§ TASK TO CARRY OUT: Nothing but the images is to be left out of your exact copy of the entries.

§ SUPPLIED RECORDS:
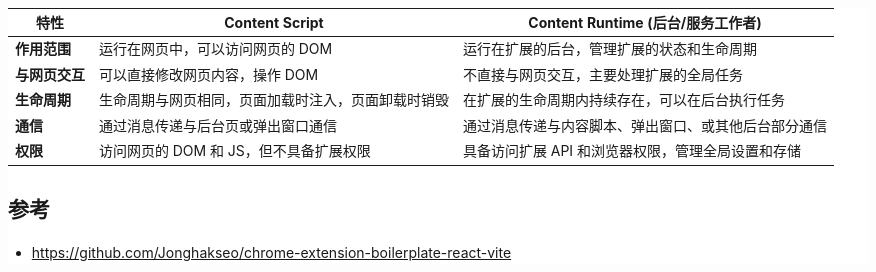 | **特性**      | **Content Script**                                    | **Content Runtime (后台/服务工作者)**                                      |
|---------------|--------------------------------------------------------|-------------------------------------------------------------------------|
| **作用范围**   | 运行在网页中，可以访问网页的 DOM                        | 运行在扩展的后台，管理扩展的状态和生命周期                               |
| **与网页交互** | 可以直接修改网页内容，操作 DOM                          | 不直接与网页交互，主要处理扩展的全局任务                                 |
| **生命周期**   | 生命周期与网页相同，页面加载时注入，页面卸载时销毁      | 在扩展的生命周期内持续存在，可以在后台执行任务                           |
| **通信**       | 通过消息传递与后台页或弹出窗口通信                      | 通过消息传递与内容脚本、弹出窗口、或其他后台部分通信                      |
| **权限**       | 访问网页的 DOM 和 JS，但不具备扩展权限                  | 具备访问扩展 API 和浏览器权限，管理全局设置和存储                         |


## 参考

- https://github.com/Jonghakseo/chrome-extension-boilerplate-react-vite

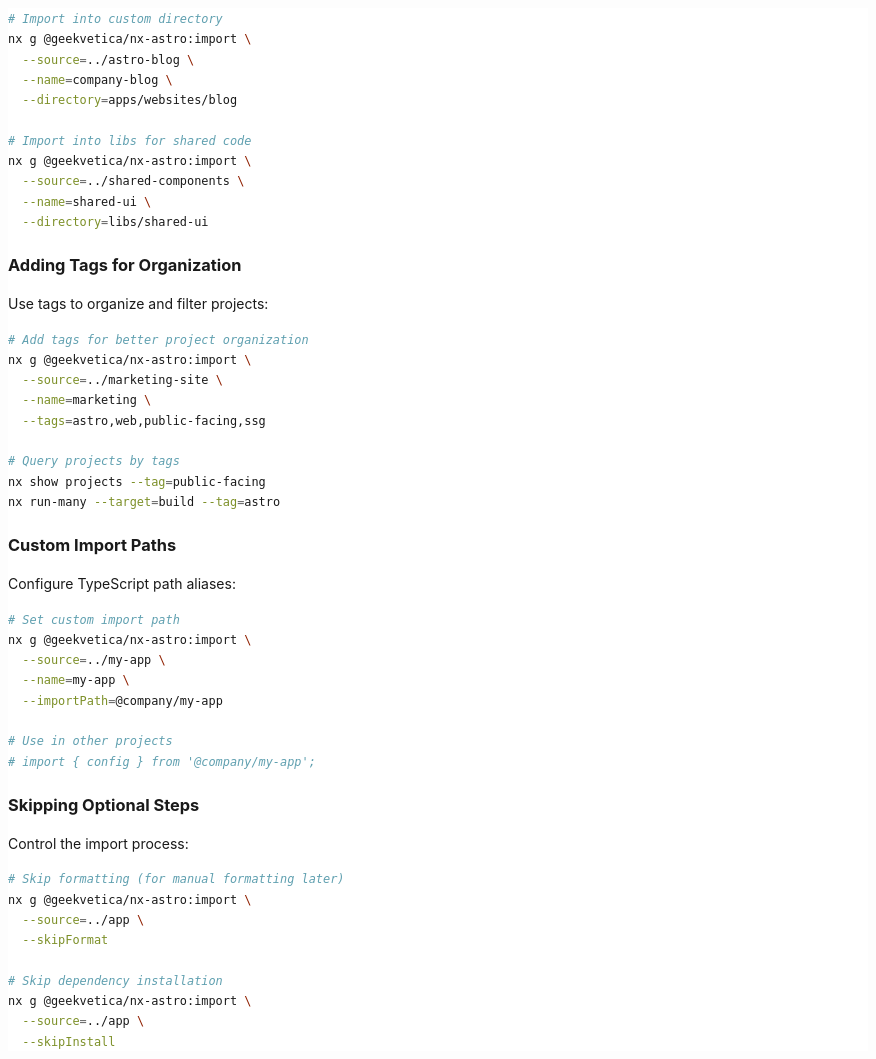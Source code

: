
 ```bash
# Import into custom directory
nx g @geekvetica/nx-astro:import \
  --source=../astro-blog \
  --name=company-blog \
  --directory=apps/websites/blog

# Import into libs for shared code
nx g @geekvetica/nx-astro:import \
  --source=../shared-components \
  --name=shared-ui \
  --directory=libs/shared-ui
```

### Adding Tags for Organization

Use tags to organize and filter projects:

```bash
# Add tags for better project organization
nx g @geekvetica/nx-astro:import \
  --source=../marketing-site \
  --name=marketing \
  --tags=astro,web,public-facing,ssg

# Query projects by tags
nx show projects --tag=public-facing
nx run-many --target=build --tag=astro
```

### Custom Import Paths

Configure TypeScript path aliases:

```bash
# Set custom import path
nx g @geekvetica/nx-astro:import \
  --source=../my-app \
  --name=my-app \
  --importPath=@company/my-app

# Use in other projects
# import { config } from '@company/my-app';
```

### Skipping Optional Steps

Control the import process:

```bash
# Skip formatting (for manual formatting later)
nx g @geekvetica/nx-astro:import \
  --source=../app \
  --skipFormat

# Skip dependency installation
nx g @geekvetica/nx-astro:import \
  --source=../app \
  --skipInstall
```
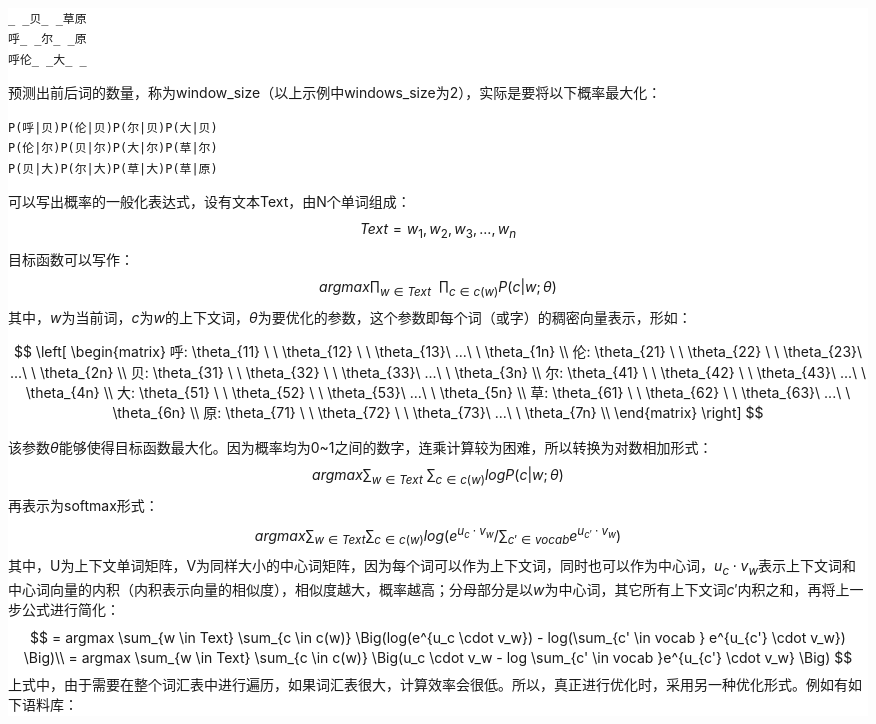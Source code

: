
 ```
_ _贝_ _草原
呼_ _尔_ _原
呼伦_ _大_ _
```

预测出前后词的数量，称为window_size（以上示例中windows_size为2），实际是要将以下概率最大化：

```
P(呼|贝)P(伦|贝)P(尔|贝)P(大|贝)
P(伦|尔)P(贝|尔)P(大|尔)P(草|尔)
P(贝|大)P(尔|大)P(草|大)P(草|原)
```

可以写出概率的一般化表达式，设有文本Text，由N个单词组成：
$$
Text = {w_1, w_2, w_3, ..., w_n}
$$
目标函数可以写作：
$$
argmax \prod_{w \in Text} \ \ \prod_{c \in c(w)} P(c|w; \theta)
$$
其中，$w$为当前词，$c$为$w$的上下文词，$\theta$为要优化的参数，这个参数即每个词（或字）的稠密向量表示，形如：

$$  \left[
\begin{matrix}
呼: \theta_{11} \ \ \theta_{12} \ \ \theta_{13}\ ...\ \ \theta_{1n} \\
伦: \theta_{21} \ \ \theta_{22} \ \ \theta_{23}\ ...\ \ \theta_{2n} \\
贝: \theta_{31} \ \ \theta_{32} \ \ \theta_{33}\ ...\ \ \theta_{3n} \\
尔: \theta_{41} \ \ \theta_{42} \ \ \theta_{43}\ ...\ \ \theta_{4n} \\
大: \theta_{51} \ \ \theta_{52} \ \ \theta_{53}\ ...\ \ \theta_{5n} \\
草: \theta_{61} \ \ \theta_{62} \ \ \theta_{63}\ ...\ \ \theta_{6n} \\
原: \theta_{71} \ \ \theta_{72} \ \ \theta_{73}\ ...\ \ \theta_{7n} \\
\end{matrix}
\right] $$

该参数$\theta$能够使得目标函数最大化。因为概率均为0~1之间的数字，连乘计算较为困难，所以转换为对数相加形式：
$$
argmax \sum_{w \in Text} \ \sum_{c \in c(w)} logP(c|w;\theta)
$$
再表示为softmax形式：
$$
argmax \sum_{w \in Text} \sum_{c \in c(w)} log \Big(e^{u_c \cdot v_w} / \sum_{c' \in vocab } e^{u_{c'} \cdot v_w} \Big)
$$
其中，U为上下文单词矩阵，V为同样大小的中心词矩阵，因为每个词可以作为上下文词，同时也可以作为中心词，$u_c \cdot v_w$表示上下文词和中心词向量的内积（内积表示向量的相似度），相似度越大，概率越高；分母部分是以$w$为中心词，其它所有上下文词$c'$内积之和，再将上一步公式进行简化：
$$
= argmax \sum_{w \in Text} \sum_{c \in c(w)} \Big(log(e^{u_c \cdot v_w}) - log(\sum_{c' \in vocab } e^{u_{c'} \cdot v_w}) \Big)\\ 
= argmax \sum_{w \in Text} \sum_{c \in c(w)} \Big(u_c \cdot v_w - log \sum_{c' \in vocab }e^{u_{c'} \cdot v_w} \Big)
$$
上式中，由于需要在整个词汇表中进行遍历，如果词汇表很大，计算效率会很低。所以，真正进行优化时，采用另一种优化形式。例如有如下语料库：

§ EXERCISE RESPONSE:
 | **特性**      | **Content Script**                                    | **Content Runtime (后台/服务工作者)**                                      |
|---------------|--------------------------------------------------------|-------------------------------------------------------------------------|
| **作用范围**   | 运行在网页中，可以访问网页的 DOM                        | 运行在扩展的后台，管理扩展的状态和生命周期                               |
| **与网页交互** | 可以直接修改网页内容，操作 DOM                          | 不直接与网页交互，主要处理扩展的全局任务                                 |
| **生命周期**   | 生命周期与网页相同，页面加载时注入，页面卸载时销毁      | 在扩展的生命周期内持续存在，可以在后台执行任务                           |
| **通信**       | 通过消息传递与后台页或弹出窗口通信                      | 通过消息传递与内容脚本、弹出窗口、或其他后台部分通信                      |
| **权限**       | 访问网页的 DOM 和 JS，但不具备扩展权限                  | 具备访问扩展 API 和浏览器权限，管理全局设置和存储                         |


## 参考

- https://github.com/Jonghakseo/chrome-extension-boilerplate-react-vite

Source code

:
 ```bash
# Import into custom directory
nx g @geekvetica/nx-astro:import \
  --source=../astro-blog \
  --name=company-blog \
  --directory=apps/websites/blog

# Import into libs for shared code
nx g @geekvetica/nx-astro:import \
  --source=../shared-components \
  --name=shared-ui \
  --directory=libs/shared-ui
```

### Adding Tags for Organization

Use tags to organize and filter projects:

```bash
# Add tags for better project organization
nx g @geekvetica/nx-astro:import \
  --source=../marketing-site \
  --name=marketing \
  --tags=astro,web,public-facing,ssg

# Query projects by tags
nx show projects --tag=public-facing
nx run-many --target=build --tag=astro
```

### Custom Import Paths

Configure TypeScript path aliases:

```bash
# Set custom import path
nx g @geekvetica/nx-astro:import \
  --source=../my-app \
  --name=my-app \
  --importPath=@company/my-app

# Use in other projects
# import { config } from '@company/my-app';
```

### Skipping Optional Steps

Control the import process:

```bash
# Skip formatting (for manual formatting later)
nx g @geekvetica/nx-astro:import \
  --source=../app \
  --skipFormat

# Skip dependency installation
nx g @geekvetica/nx-astro:import \
  --source=../app \
  --skipInstall
```
Source code

:
 ```
_ _贝_ _草原
呼_ _尔_ _原
呼伦_ _大_ _
```

预测出前后词的数量，称为window_size（以上示例中windows_size为2），实际是要将以下概率最大化：

```
P(呼|贝)P(伦|贝)P(尔|贝)P(大|贝)
P(伦|尔)P(贝|尔)P(大|尔)P(草|尔)
P(贝|大)P(尔|大)P(草|大)P(草|原)
```

可以写出概率的一般化表达式，设有文本Text，由N个单词组成：
$$
Text = {w_1, w_2, w_3, ..., w_n}
$$
目标函数可以写作：
$$
argmax \prod_{w \in Text} \ \ \prod_{c \in c(w)} P(c|w; \theta)
$$
其中，$w$为当前词，$c$为$w$的上下文词，$\theta$为要优化的参数，这个参数即每个词（或字）的稠密向量表示，形如：

$$  \left[
\begin{matrix}
呼: \theta_{11} \ \ \theta_{12} \ \ \theta_{13}\ ...\ \ \theta_{1n} \\
伦: \theta_{21} \ \ \theta_{22} \ \ \theta_{23}\ ...\ \ \theta_{2n} \\
贝: \theta_{31} \ \ \theta_{32} \ \ \theta_{33}\ ...\ \ \theta_{3n} \\
尔: \theta_{41} \ \ \theta_{42} \ \ \theta_{43}\ ...\ \ \theta_{4n} \\
大: \theta_{51} \ \ \theta_{52} \ \ \theta_{53}\ ...\ \ \theta_{5n} \\
草: \theta_{61} \ \ \theta_{62} \ \ \theta_{63}\ ...\ \ \theta_{6n} \\
原: \theta_{71} \ \ \theta_{72} \ \ \theta_{73}\ ...\ \ \theta_{7n} \\
\end{matrix}
\right] $$

该参数$\theta$能够使得目标函数最大化。因为概率均为0~1之间的数字，连乘计算较为困难，所以转换为对数相加形式：
$$
argmax \sum_{w \in Text} \ \sum_{c \in c(w)} logP(c|w;\theta)
$$
再表示为softmax形式：
$$
argmax \sum_{w \in Text} \sum_{c \in c(w)} log \Big(e^{u_c \cdot v_w} / \sum_{c' \in vocab } e^{u_{c'} \cdot v_w} \Big)
$$
其中，U为上下文单词矩阵，V为同样大小的中心词矩阵，因为每个词可以作为上下文词，同时也可以作为中心词，$u_c \cdot v_w$表示上下文词和中心词向量的内积（内积表示向量的相似度），相似度越大，概率越高；分母部分是以$w$为中心词，其它所有上下文词$c'$内积之和，再将上一步公式进行简化：
$$
= argmax \sum_{w \in Text} \sum_{c \in c(w)} \Big(log(e^{u_c \cdot v_w}) - log(\sum_{c' \in vocab } e^{u_{c'} \cdot v_w}) \Big)\\ 
= argmax \sum_{w \in Text} \sum_{c \in c(w)} \Big(u_c \cdot v_w - log \sum_{c' \in vocab }e^{u_{c'} \cdot v_w} \Big)
$$
上式中，由于需要在整个词汇表中进行遍历，如果词汇表很大，计算效率会很低。所以，真正进行优化时，采用另一种优化形式。例如有如下语料库：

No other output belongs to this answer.